BEGIN

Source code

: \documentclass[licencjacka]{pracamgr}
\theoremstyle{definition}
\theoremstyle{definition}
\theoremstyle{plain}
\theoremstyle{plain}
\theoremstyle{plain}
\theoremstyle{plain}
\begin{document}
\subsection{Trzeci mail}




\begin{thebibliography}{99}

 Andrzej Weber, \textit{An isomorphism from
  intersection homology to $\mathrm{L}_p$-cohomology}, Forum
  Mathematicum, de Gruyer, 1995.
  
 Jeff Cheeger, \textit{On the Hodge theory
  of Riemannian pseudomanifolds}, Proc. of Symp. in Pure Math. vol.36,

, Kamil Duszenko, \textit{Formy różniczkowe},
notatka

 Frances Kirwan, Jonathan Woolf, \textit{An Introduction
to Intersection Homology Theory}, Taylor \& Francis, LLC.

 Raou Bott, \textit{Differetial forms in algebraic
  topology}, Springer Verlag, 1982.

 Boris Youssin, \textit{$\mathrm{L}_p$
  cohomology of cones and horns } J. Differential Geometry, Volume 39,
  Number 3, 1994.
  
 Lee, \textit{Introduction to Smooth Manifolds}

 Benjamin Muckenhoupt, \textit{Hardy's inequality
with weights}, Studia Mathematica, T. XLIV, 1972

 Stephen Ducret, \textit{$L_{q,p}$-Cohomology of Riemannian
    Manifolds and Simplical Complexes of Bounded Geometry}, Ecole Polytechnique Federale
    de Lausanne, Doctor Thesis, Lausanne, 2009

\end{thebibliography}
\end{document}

END

What the exercise asks: Filtering the entries above by the word "Riemannian", copy each line that matches.

Answer space:
  of Riemannian pseudomanifolds}, Proc. of Symp. in Pure Math. vol.36,
 Stephen Ducret, \textit{$L_{q,p}$-Cohomology of Riemannian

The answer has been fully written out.